Terminally Ill 7-Year-Old Girl Who Loves Dogs Gets Visits From Dozens Of K-9 Units

Emma Mertens, a little girl from Hartland, Wisconsin, has always loved dogs but due to family allergies could never own one. Yet when Emma was diagnosed with a serious condition known as Diffuse Intrinsic Pontine Glioma (DIPG), a type of cancer located in the brain stem, her family knew requesting photos of people’s dogs would help bring a smile back to their child’s face.

From letters to postcards to emails, pictures of dogs in all shapes and sizes have flooded in from supporters all over the world to help make Emma’s day a little brighter.

The Mertens’ family nightmare started with their daughter suffering from headaches and flu-like symptoms in the beginning of the year. On January 23rd, the diagnosis was official—Emma had DIPG. Most commonly found in children between the ages of 5 to 10, this cancer was located in the brain stem and could affect Emma’s balance, her vision, her ability to chew and more.

Currently, there is no cure for DPIG and the outlook is grim. Yet the Mertens’ family intends to focus on the future and continue fighting for their little girl’s life.

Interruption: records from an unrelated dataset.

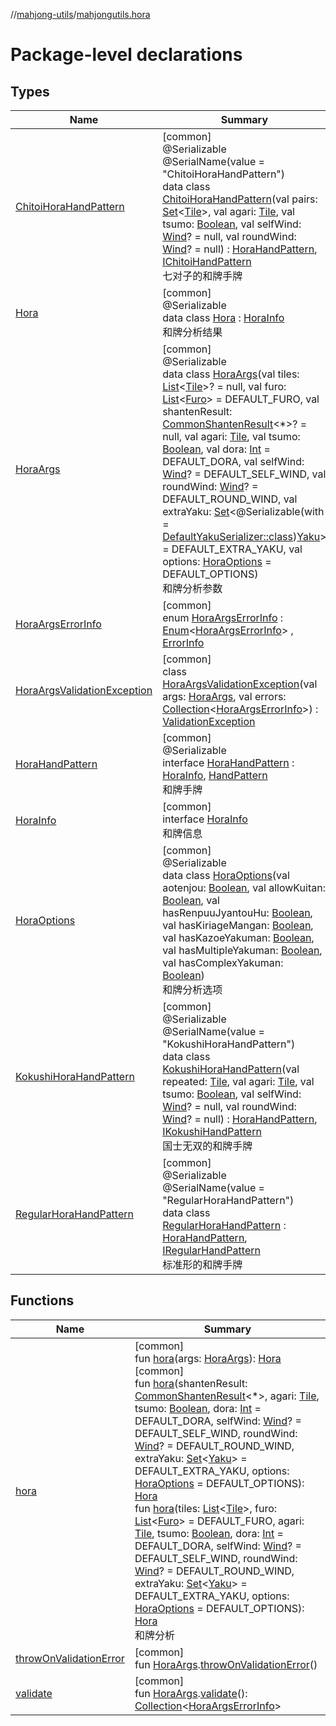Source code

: //[mahjong-utils](../../index.md)/[mahjongutils.hora](index.md)

# Package-level declarations

## Types

| Name | Summary |
|---|---|
| [ChitoiHoraHandPattern](-chitoi-hora-hand-pattern/index.md) | [common]<br>@Serializable<br>@SerialName(value = &quot;ChitoiHoraHandPattern&quot;)<br>data class [ChitoiHoraHandPattern](-chitoi-hora-hand-pattern/index.md)(val pairs: [Set](https://kotlinlang.org/api/latest/jvm/stdlib/kotlin.collections/-set/index.html)&lt;[Tile](../mahjongutils.models/-tile/index.md)&gt;, val agari: [Tile](../mahjongutils.models/-tile/index.md), val tsumo: [Boolean](https://kotlinlang.org/api/latest/jvm/stdlib/kotlin/-boolean/index.html), val selfWind: [Wind](../mahjongutils.models/-wind/index.md)? = null, val roundWind: [Wind](../mahjongutils.models/-wind/index.md)? = null) : [HoraHandPattern](-hora-hand-pattern/index.md), [IChitoiHandPattern](../mahjongutils.models.hand/-i-chitoi-hand-pattern/index.md)<br>七对子的和牌手牌 |
| [Hora](-hora/index.md) | [common]<br>@Serializable<br>data class [Hora](-hora/index.md) : [HoraInfo](-hora-info/index.md)<br>和牌分析结果 |
| [HoraArgs](-hora-args/index.md) | [common]<br>@Serializable<br>data class [HoraArgs](-hora-args/index.md)(val tiles: [List](https://kotlinlang.org/api/latest/jvm/stdlib/kotlin.collections/-list/index.html)&lt;[Tile](../mahjongutils.models/-tile/index.md)&gt;? = null, val furo: [List](https://kotlinlang.org/api/latest/jvm/stdlib/kotlin.collections/-list/index.html)&lt;[Furo](../mahjongutils.models/-furo/index.md)&gt; = DEFAULT_FURO, val shantenResult: [CommonShantenResult](../mahjongutils.shanten/-common-shanten-result/index.md)&lt;*&gt;? = null, val agari: [Tile](../mahjongutils.models/-tile/index.md), val tsumo: [Boolean](https://kotlinlang.org/api/latest/jvm/stdlib/kotlin/-boolean/index.html), val dora: [Int](https://kotlinlang.org/api/latest/jvm/stdlib/kotlin/-int/index.html) = DEFAULT_DORA, val selfWind: [Wind](../mahjongutils.models/-wind/index.md)? = DEFAULT_SELF_WIND, val roundWind: [Wind](../mahjongutils.models/-wind/index.md)? = DEFAULT_ROUND_WIND, val extraYaku: [Set](https://kotlinlang.org/api/latest/jvm/stdlib/kotlin.collections/-set/index.html)&lt;@Serializable(with = [DefaultYakuSerializer::class](../mahjongutils.yaku/-default-yaku-serializer/index.md))[Yaku](../mahjongutils.yaku/-yaku/index.md)&gt; = DEFAULT_EXTRA_YAKU, val options: [HoraOptions](-hora-options/index.md) = DEFAULT_OPTIONS)<br>和牌分析参数 |
| [HoraArgsErrorInfo](-hora-args-error-info/index.md) | [common]<br>enum [HoraArgsErrorInfo](-hora-args-error-info/index.md) : [Enum](https://kotlinlang.org/api/latest/jvm/stdlib/kotlin/-enum/index.html)&lt;[HoraArgsErrorInfo](-hora-args-error-info/index.md)&gt; , [ErrorInfo](../mahjongutils/-error-info/index.md) |
| [HoraArgsValidationException](-hora-args-validation-exception/index.md) | [common]<br>class [HoraArgsValidationException](-hora-args-validation-exception/index.md)(val args: [HoraArgs](-hora-args/index.md), val errors: [Collection](https://kotlinlang.org/api/latest/jvm/stdlib/kotlin.collections/-collection/index.html)&lt;[HoraArgsErrorInfo](-hora-args-error-info/index.md)&gt;) : [ValidationException](../mahjongutils/-validation-exception/index.md) |
| [HoraHandPattern](-hora-hand-pattern/index.md) | [common]<br>@Serializable<br>interface [HoraHandPattern](-hora-hand-pattern/index.md) : [HoraInfo](-hora-info/index.md), [HandPattern](../mahjongutils.models.hand/-hand-pattern/index.md)<br>和牌手牌 |
| [HoraInfo](-hora-info/index.md) | [common]<br>interface [HoraInfo](-hora-info/index.md)<br>和牌信息 |
| [HoraOptions](-hora-options/index.md) | [common]<br>@Serializable<br>data class [HoraOptions](-hora-options/index.md)(val aotenjou: [Boolean](https://kotlinlang.org/api/latest/jvm/stdlib/kotlin/-boolean/index.html), val allowKuitan: [Boolean](https://kotlinlang.org/api/latest/jvm/stdlib/kotlin/-boolean/index.html), val hasRenpuuJyantouHu: [Boolean](https://kotlinlang.org/api/latest/jvm/stdlib/kotlin/-boolean/index.html), val hasKiriageMangan: [Boolean](https://kotlinlang.org/api/latest/jvm/stdlib/kotlin/-boolean/index.html), val hasKazoeYakuman: [Boolean](https://kotlinlang.org/api/latest/jvm/stdlib/kotlin/-boolean/index.html), val hasMultipleYakuman: [Boolean](https://kotlinlang.org/api/latest/jvm/stdlib/kotlin/-boolean/index.html), val hasComplexYakuman: [Boolean](https://kotlinlang.org/api/latest/jvm/stdlib/kotlin/-boolean/index.html))<br>和牌分析选项 |
| [KokushiHoraHandPattern](-kokushi-hora-hand-pattern/index.md) | [common]<br>@Serializable<br>@SerialName(value = &quot;KokushiHoraHandPattern&quot;)<br>data class [KokushiHoraHandPattern](-kokushi-hora-hand-pattern/index.md)(val repeated: [Tile](../mahjongutils.models/-tile/index.md), val agari: [Tile](../mahjongutils.models/-tile/index.md), val tsumo: [Boolean](https://kotlinlang.org/api/latest/jvm/stdlib/kotlin/-boolean/index.html), val selfWind: [Wind](../mahjongutils.models/-wind/index.md)? = null, val roundWind: [Wind](../mahjongutils.models/-wind/index.md)? = null) : [HoraHandPattern](-hora-hand-pattern/index.md), [IKokushiHandPattern](../mahjongutils.models.hand/-i-kokushi-hand-pattern/index.md)<br>国士无双的和牌手牌 |
| [RegularHoraHandPattern](-regular-hora-hand-pattern/index.md) | [common]<br>@Serializable<br>@SerialName(value = &quot;RegularHoraHandPattern&quot;)<br>data class [RegularHoraHandPattern](-regular-hora-hand-pattern/index.md) : [HoraHandPattern](-hora-hand-pattern/index.md), [IRegularHandPattern](../mahjongutils.models.hand/-i-regular-hand-pattern/index.md)<br>标准形的和牌手牌 |

## Functions

| Name | Summary |
|---|---|
| [hora](hora.md) | [common]<br>fun [hora](hora.md)(args: [HoraArgs](-hora-args/index.md)): [Hora](-hora/index.md)<br>[common]<br>fun [hora](hora.md)(shantenResult: [CommonShantenResult](../mahjongutils.shanten/-common-shanten-result/index.md)&lt;*&gt;, agari: [Tile](../mahjongutils.models/-tile/index.md), tsumo: [Boolean](https://kotlinlang.org/api/latest/jvm/stdlib/kotlin/-boolean/index.html), dora: [Int](https://kotlinlang.org/api/latest/jvm/stdlib/kotlin/-int/index.html) = DEFAULT_DORA, selfWind: [Wind](../mahjongutils.models/-wind/index.md)? = DEFAULT_SELF_WIND, roundWind: [Wind](../mahjongutils.models/-wind/index.md)? = DEFAULT_ROUND_WIND, extraYaku: [Set](https://kotlinlang.org/api/latest/jvm/stdlib/kotlin.collections/-set/index.html)&lt;[Yaku](../mahjongutils.yaku/-yaku/index.md)&gt; = DEFAULT_EXTRA_YAKU, options: [HoraOptions](-hora-options/index.md) = DEFAULT_OPTIONS): [Hora](-hora/index.md)<br>fun [hora](hora.md)(tiles: [List](https://kotlinlang.org/api/latest/jvm/stdlib/kotlin.collections/-list/index.html)&lt;[Tile](../mahjongutils.models/-tile/index.md)&gt;, furo: [List](https://kotlinlang.org/api/latest/jvm/stdlib/kotlin.collections/-list/index.html)&lt;[Furo](../mahjongutils.models/-furo/index.md)&gt; = DEFAULT_FURO, agari: [Tile](../mahjongutils.models/-tile/index.md), tsumo: [Boolean](https://kotlinlang.org/api/latest/jvm/stdlib/kotlin/-boolean/index.html), dora: [Int](https://kotlinlang.org/api/latest/jvm/stdlib/kotlin/-int/index.html) = DEFAULT_DORA, selfWind: [Wind](../mahjongutils.models/-wind/index.md)? = DEFAULT_SELF_WIND, roundWind: [Wind](../mahjongutils.models/-wind/index.md)? = DEFAULT_ROUND_WIND, extraYaku: [Set](https://kotlinlang.org/api/latest/jvm/stdlib/kotlin.collections/-set/index.html)&lt;[Yaku](../mahjongutils.yaku/-yaku/index.md)&gt; = DEFAULT_EXTRA_YAKU, options: [HoraOptions](-hora-options/index.md) = DEFAULT_OPTIONS): [Hora](-hora/index.md)<br>和牌分析 |
| [throwOnValidationError](throw-on-validation-error.md) | [common]<br>fun [HoraArgs](-hora-args/index.md).[throwOnValidationError](throw-on-validation-error.md)() |
| [validate](validate.md) | [common]<br>fun [HoraArgs](-hora-args/index.md).[validate](validate.md)(): [Collection](https://kotlinlang.org/api/latest/jvm/stdlib/kotlin.collections/-collection/index.html)&lt;[HoraArgsErrorInfo](-hora-args-error-info/index.md)&gt; |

While receiving radiation therapy to help combat the DIPG, a Facebook post requested people send in pictures of their dogs to bring a little joy into Emma’s life. People responded. In fact, over 80,000 people responded by flooding the Mertens’ mailbox (they had to set up a P.O. box to handle the influx of photos) with photos of their favorite pups.

As of February 28th, the family had to deliver a message on social media begging people to post their pics to the ‘Team Emma’ Facebook page. Their home was being taken over by the generous photos and postcards sent by strangers!

While Emma may be facing a tough road ahead, it’s apparent she won’t be facing it alone. She has a huge group of supporters out there from all over the globe. Hopefully, each photo helps bring a new smile to this little girl’s face.

“If you knew Emma, she’s the most kind, big-hearted girl,” Emma’s father Geoff Mertens told Good Morning America, “To see so many people take a few minutes out of their day to put a smile on her face is overwhelming.”